2. Malnutrition during in utero life may produce irreversible stunting and mental deficiency.

Hormonal Influences on Growth
1. Growth hormone is the major stimulus of postnatal growth.
   1. It stimulates the release of IGF-I from the liver and many other cells, and IGF-I then acts locally (and perhaps also as a hormone) to stimulate cell division.
   2. Growth hormone also acts directly on cells to stimulate protein synthesis.
   3. Growth hormone secretion is highest during adolescence.
2. Because thyroid hormones are required for growth hormone synthesis and the growth-promoting effects of this hormone, they are essential for normal growth during childhood and adolescence. They are also permissive for brain development during infancy.
3. Insulin stimulates growth mainly during in utero life.
4. Mainly by stimulating growth hormone secretion, testosterone and estrogen promote bone growth during adolescence, but these hormones also cause epiphyseal closure. Testosterone also stimulates protein synthesis.

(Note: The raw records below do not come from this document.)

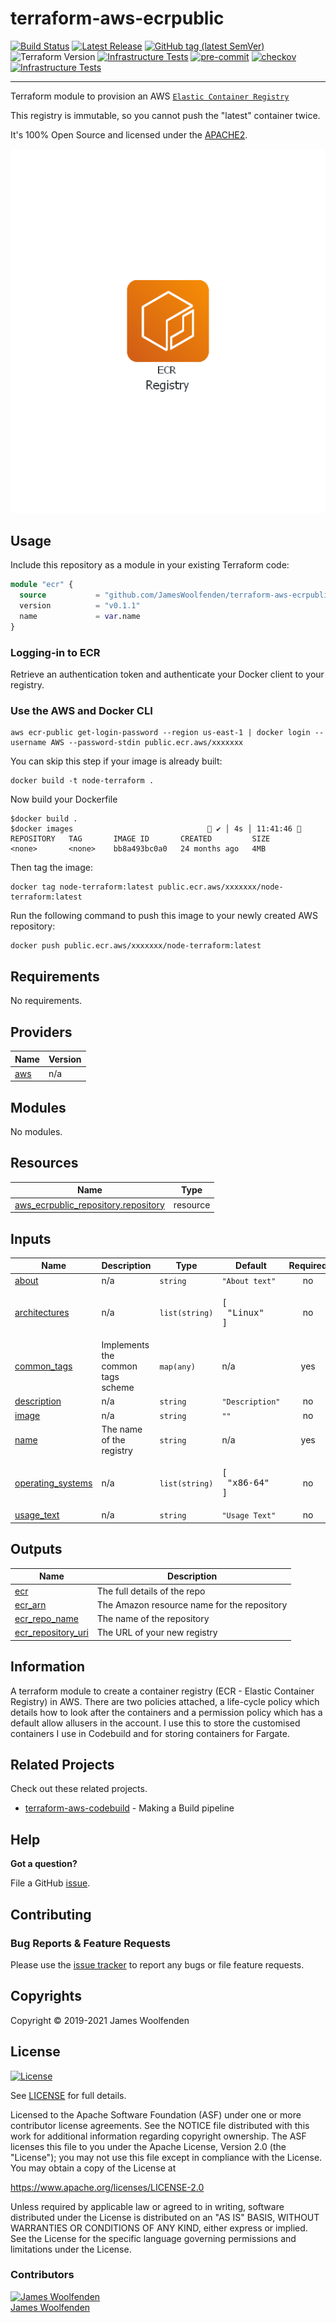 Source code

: # terraform-aws-ecrpublic

[![Build Status](https://github.com/JamesWoolfenden/terraform-aws-ecrpublic/workflows/Verify%20and%20Bump/badge.svg?branch=master)](https://github.com/JamesWoolfenden/terraform-aws-ecrpublic)
[![Latest Release](https://img.shields.io/github/release/JamesWoolfenden/terraform-aws-ecrpublic.svg)](https://github.com/JamesWoolfenden/terraform-aws-ecrpublic/releases/latest)
[![GitHub tag (latest SemVer)](https://img.shields.io/github/tag/JamesWoolfenden/terraform-aws-apigateway.svg?label=latest)](https://github.com/JamesWoolfenden/terraform-aws-apigateway/releases/latest)
![Terraform Version](https://img.shields.io/badge/tf-%3E%3D0.14.0-blue.svg)
[![Infrastructure Tests](https://www.bridgecrew.cloud/badges/github/JamesWoolfenden/terraform-aws-apigateway/cis_aws)](https://www.bridgecrew.cloud/link/badge?vcs=github&fullRepo=JamesWoolfenden%2Fterraform-aws-apigateway&benchmark=CIS+AWS+V1.2)
[![pre-commit](https://img.shields.io/badge/pre--commit-enabled-brightgreen?logo=pre-commit&logoColor=white)](https://github.com/pre-commit/pre-commit)
[![checkov](https://img.shields.io/badge/checkov-verified-brightgreen)](https://www.checkov.io/)
[![Infrastructure Tests](https://www.bridgecrew.cloud/badges/github/jameswoolfenden/terraform-aws-apigateway/general)](https://www.bridgecrew.cloud/link/badge?vcs=github&fullRepo=JamesWoolfenden%2Fterraform-aws-apigateway&benchmark=INFRASTRUCTURE+SECURITY)

---
Terraform module to provision an AWS [`Elastic Container Registry`](https://aws.amazon.com/ecr/)

This registry is immutable, so you cannot push the "latest" container twice.

It's 100% Open Source and licensed under the [APACHE2](LICENSE).

![alt text](./diagram/registry.png)

## Usage

Include this repository as a module in your existing Terraform code:

```terraform
module "ecr" {
  source           = "github.com/JamesWoolfenden/terraform-aws-ecrpublic"
  version          = "v0.1.1"
  name             = var.name
}
```

### Logging-in to ECR

Retrieve an authentication token and authenticate your Docker client to your registry.

### Use the AWS and Docker CLI

```cli
aws ecr-public get-login-password --region us-east-1 | docker login --username AWS --password-stdin public.ecr.aws/xxxxxxx
```

You can skip this step if your image is already built:

```cli
docker build -t node-terraform .
```

Now build your Dockerfile

```shell
$docker build .
$docker images                               ✔ │ 4s │ 11:41:46 
REPOSITORY   TAG       IMAGE ID       CREATED         SIZE
<none>       <none>    bb8a493bc0a0   24 months ago   4MB
```

Then tag the image:

```shell
docker tag node-terraform:latest public.ecr.aws/xxxxxxx/node-terraform:latest
```

Run the following command to push this image to your newly created AWS repository:

```cli
docker push public.ecr.aws/xxxxxxx/node-terraform:latest
```

<!-- BEGINNING OF PRE-COMMIT-TERRAFORM DOCS HOOK -->
## Requirements

No requirements.

## Providers

| Name | Version |
|------|---------|
| <a name="provider_aws"></a> [aws](#provider\_aws) | n/a |

## Modules

No modules.

## Resources

| Name | Type |
|------|------|
| [aws_ecrpublic_repository.repository](https://registry.terraform.io/providers/hashicorp/aws/latest/docs/resources/ecrpublic_repository) | resource |

## Inputs

| Name | Description | Type | Default | Required |
|------|-------------|------|---------|:--------:|
| <a name="input_about"></a> [about](#input\_about) | n/a | `string` | `"About text"` | no |
| <a name="input_architectures"></a> [architectures](#input\_architectures) | n/a | `list(string)` | <pre>[<br>  "Linux"<br>]</pre> | no |
| <a name="input_common_tags"></a> [common\_tags](#input\_common\_tags) | Implements the common tags scheme | `map(any)` | n/a | yes |
| <a name="input_description"></a> [description](#input\_description) | n/a | `string` | `"Description"` | no |
| <a name="input_image"></a> [image](#input\_image) | n/a | `string` | `""` | no |
| <a name="input_name"></a> [name](#input\_name) | The name of the registry | `string` | n/a | yes |
| <a name="input_operating_systems"></a> [operating\_systems](#input\_operating\_systems) | n/a | `list(string)` | <pre>[<br>  "x86-64"<br>]</pre> | no |
| <a name="input_usage_text"></a> [usage\_text](#input\_usage\_text) | n/a | `string` | `"Usage Text"` | no |

## Outputs

| Name | Description |
|------|-------------|
| <a name="output_ecr"></a> [ecr](#output\_ecr) | The full details of the repo |
| <a name="output_ecr_arn"></a> [ecr\_arn](#output\_ecr\_arn) | The Amazon resource name for the repository |
| <a name="output_ecr_repo_name"></a> [ecr\_repo\_name](#output\_ecr\_repo\_name) | The name of the repository |
| <a name="output_ecr_repository_uri"></a> [ecr\_repository\_uri](#output\_ecr\_repository\_uri) | The URL of your new registry |
<!-- END OF PRE-COMMIT-TERRAFORM DOCS HOOK -->

## Information

A terraform module to create a container registry (ECR - Elastic Container Registry) in AWS.
There are two policies attached, a life-cycle policy which details how to look after the containers and a permission policy which has a default allow allusers in the account.
I use this to store the customised containers I use in Codebuild and for storing containers for Fargate.

## Related Projects

Check out these related projects.

- [terraform-aws-codebuild](https://github.com/jameswoolfenden/terraform-aws-codebuild) - Making a Build pipeline

## Help

**Got a question?**

File a GitHub [issue](https://github.com/jameswoolfenden/terraform-aws-ecrpublic/issues).

## Contributing

### Bug Reports & Feature Requests

Please use the [issue tracker](https://github.com/jameswoolfenden/terraform-aws-ecrpublic/issues) to report any bugs or file feature requests.

## Copyrights

Copyright © 2019-2021 James Woolfenden

## License

[![License](https://img.shields.io/badge/License-Apache%202.0-blue.svg)](https://opensource.org/licenses/Apache-2.0)

See [LICENSE](LICENSE) for full details.

Licensed to the Apache Software Foundation (ASF) under one
or more contributor license agreements. See the NOTICE file
distributed with this work for additional information
regarding copyright ownership. The ASF licenses this file
to you under the Apache License, Version 2.0 (the
"License"); you may not use this file except in compliance
with the License. You may obtain a copy of the License at

<https://www.apache.org/licenses/LICENSE-2.0>

Unless required by applicable law or agreed to in writing,
software distributed under the License is distributed on an
"AS IS" BASIS, WITHOUT WARRANTIES OR CONDITIONS OF ANY
KIND, either express or implied. See the License for the
specific language governing permissions and limitations
under the License.

### Contributors

[![James Woolfenden][jameswoolfenden_avatar]][jameswoolfenden_homepage]<br/>[James Woolfenden][jameswoolfenden_homepage]

[jameswoolfenden_homepage]: https://github.com/jameswoolfenden
[jameswoolfenden_avatar]: https://github.com/jameswoolfenden.png?size=150
[github]: https://github.com/jameswoolfenden
[linkedin]: https://www.linkedin.com/in/jameswoolfenden/
[twitter]: https://twitter.com/JimWoolfenden
[share_twitter]: https://twitter.com/intent/tweet/?text=terraform-aws-ecrpublic&url=https://github.com/jameswoolfenden/terraform-aws-ecrpublic
[share_linkedin]: https://www.linkedin.com/shareArticle?mini=true&title=terraform-aws-ecrpublic&url=https://github.com/jameswoolfenden/terraform-aws-ecrpublic
[share_reddit]: https://reddit.com/submit/?url=https://github.com/jameswoolfenden/terraform-aws-ecrpublic
[share_facebook]: https://facebook.com/sharer/sharer.php?u=https://github.com/jameswoolfenden/terraform-aws-ecrpublic
[share_email]: mailto:?subject=terraform-aws-ecrpublic&body=https://github.com/jameswoolfenden/terraform-aws-ecrpublic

5. Cortisol in a high concentration inhibits growth and stimulates protein catabolism.

Basic Concepts of Energy Expenditure
1. The energy liberated during a chemical reaction appears either as heat or work.

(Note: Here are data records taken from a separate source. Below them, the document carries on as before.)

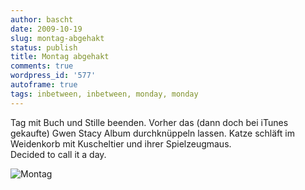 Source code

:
 ```yaml
---
author: bascht
date: 2009-10-19
slug: montag-abgehakt
status: publish
title: Montag abgehakt
comments: true
wordpress_id: '577'
autoframe: true
tags: inbetween, inbetween, monday, monday
---
```


Tag mit Buch und Stille beenden. Vorher das (dann doch bei iTunes
gekaufte) Gwen Stacy Album durchknüppeln lassen. Katze schläft im
Weidenkorb mit Kuscheltier und ihrer Spielzeugmaus.  
Decided to call it a day.



![Montag](/blog/2009-10-19-montag-abgehakt/2009-10-19_23-06-30-scaled-1000.jpg)
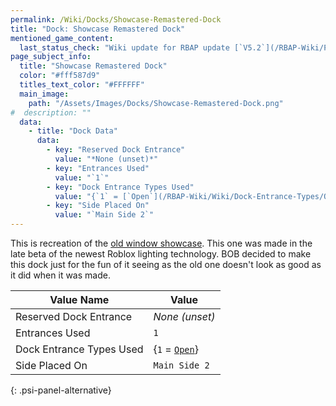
 ```yaml
---
permalink: /Wiki/Docks/Showcase-Remastered-Dock
title: "Dock: Showcase Remastered Dock"
mentioned_game_content:
  last_status_check: "Wiki update for RBAP update [`V5.2`](/RBAP-Wiki/Posts/Update-Log/5-2-0)"
page_subject_info:
  title: "Showcase Remastered Dock"
  color: "#fff587d9"
  titles_text_color: "#FFFFFF"
  main_image:
    path: "/Assets/Images/Docks/Showcase-Remastered-Dock.png"
#  description: ""
  data:
    - title: "Dock Data"
      data:
        - key: "Reserved Dock Entrance"
          value: "*None (unset)*"
        - key: "Entrances Used"
          value: "`1`"
        - key: "Dock Entrance Types Used"
          value: "{`1` = [`Open`](/RBAP-Wiki/Wiki/Dock-Entrance-Types/Open)}"
        - key: "Side Placed On"
          value: "`Main Side 2`"
---
```


This is recreation of the [old window showcase](/RBAP-Wiki/Wiki/Docks/Showcase-Dock). This one was made in the late beta of the newest Roblox lighting technology. BOB decided to make this dock just for the fun of it seeing as the old one doesn't look as good as it did when it was made.

| Value Name               | Value |
|-|-|
| Reserved Dock Entrance   | *None (unset)* |
| Entrances Used           | `1` |
| Dock Entrance Types Used | {`1` = [`Open`](/RBAP-Wiki/Wiki/Dock-Entrance-Types/Open)} |
| Side Placed On           | `Main Side 2` |
{: .psi-panel-alternative}

<img src="/RBAP-Wiki/Assets/Images/Docks/Showcase-Remastered-Dock.png" alt="">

2. Total energy expenditure = heat produced + external work done + energy stored.
3. Metabolic rate is influenced by the many factors summarized in Table 18 – 7.

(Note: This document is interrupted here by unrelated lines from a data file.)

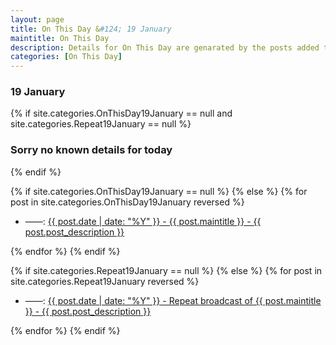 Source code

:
```yaml
---
layout: page
title: On This Day &#124; 19 January
maintitle: On This Day
description: Details for On This Day are genarated by the posts added to the website so the content is subject to changes/updates over time.
categories: [On This Day]
---
```


<h3>19 January</h3>

{% if site.categories.OnThisDay19January == null and site.categories.Repeat19January == null %}
  <h3>Sorry no known details for today</h3>
{% endif %}

{% if site.categories.OnThisDay19January == null %}
{% else %}
{% for post in site.categories.OnThisDay19January reversed %}
<ul>
<li> ——: <a href="{{ post.url }}">{{ post.date | date: "%Y" }} - {{ post.maintitle }} - {{ post.post_description }}</a></li>
</ul>
{% endfor %}
{% endif %}

{% if site.categories.Repeat19January == null %}
{% else %}
{% for post in site.categories.Repeat19January reversed %}
<ul>
<li> ——: <a href="{{ post.url }}">{{ post.date | date: "%Y" }} - Repeat broadcast of {{ post.maintitle }} - {{ post.post_description }}</a></li>
</ul>
{% endfor %}
{% endif %}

4. Metabolic rate is increased by the thyroid hormones and epinephrine. The other functions of the thyroid hormones are summarized in Table 18 – 8.

Regulation of Total-Body Energy Stores
1. Energy storage as fat can be positive or negative when the metabolic rate is less than or greater than, respectively, the energy content of ingested food.
   1. Energy storage is regulated mainly by reflex adjustment of food intake.
   2. In addition, the metabolic rate increases or decreases to some extent when food intake is chronically increased or decreased, respectively.
2. Food intake is controlled by leptin, secreted by adipose-tissue cells, and a variety of satiety factors, as summarized in Figure 18 – 17.
3. Being overweight or obese, the result of an imbalance between food intake and metabolic rate, increases the risk of many diseases.

Regulation of Body Temperature
1. Core body temperature shows a circadian rhythm, being highest during the day and lowest at night.
2. The body exchanges heat with the external environment by radiation, conduction, convection, and evaporation of water from the body surface.
3. The hypothalamus and other brain areas contain the integrating centers for temperature-regulating reflexes, and both peripheral and central thermoreceptors participate in these reflexes.
4. Body temperature is regulated by altering heat production and/or heat loss so as to change total body heat content.
   1. Heat production is altered by increasing muscle tone, shivering, and voluntary activity.
   2. Heat loss by radiation, conduction, and convection depends on the difference between the skin surface and the environment.
   3. In response to cold, skin temperature is decreased by decreasing skin blood flow through reflex stimulation of the sympathetic nerves to the skin. In response to heat, skin temperature is increased by inhibiting these nerves.
   4. Behavioral responses such as putting on more clothes also influence heat loss.
   5. Evaporation of water occurs all the time as insensible loss from the skin and respiratory lining. Additional water for evaporation is supplied by sweat, stimulated by the sympathetic nerves to the sweat glands.
   6. Increased heat production is essential for temperature regulation at environmental temperatures below the thermoneutral zone, and sweating is essential at temperatures above this zone.
5. Temperature acclimatization to heat is achieved by an earlier onset of sweating, an increased volume of sweat, and a decreased sodium concentration of the sweat.
6. Fever is due to a resetting of the temperature set point so that heat production is increased and heat loss is decreased in order to raise body temperature to the new set point and keep it there. The stimulus is endogenous pyrogen, which is interleukin 1 and other peptides as well.
7. The hyperthermia of exercise is due to the increased heat produced by the muscles.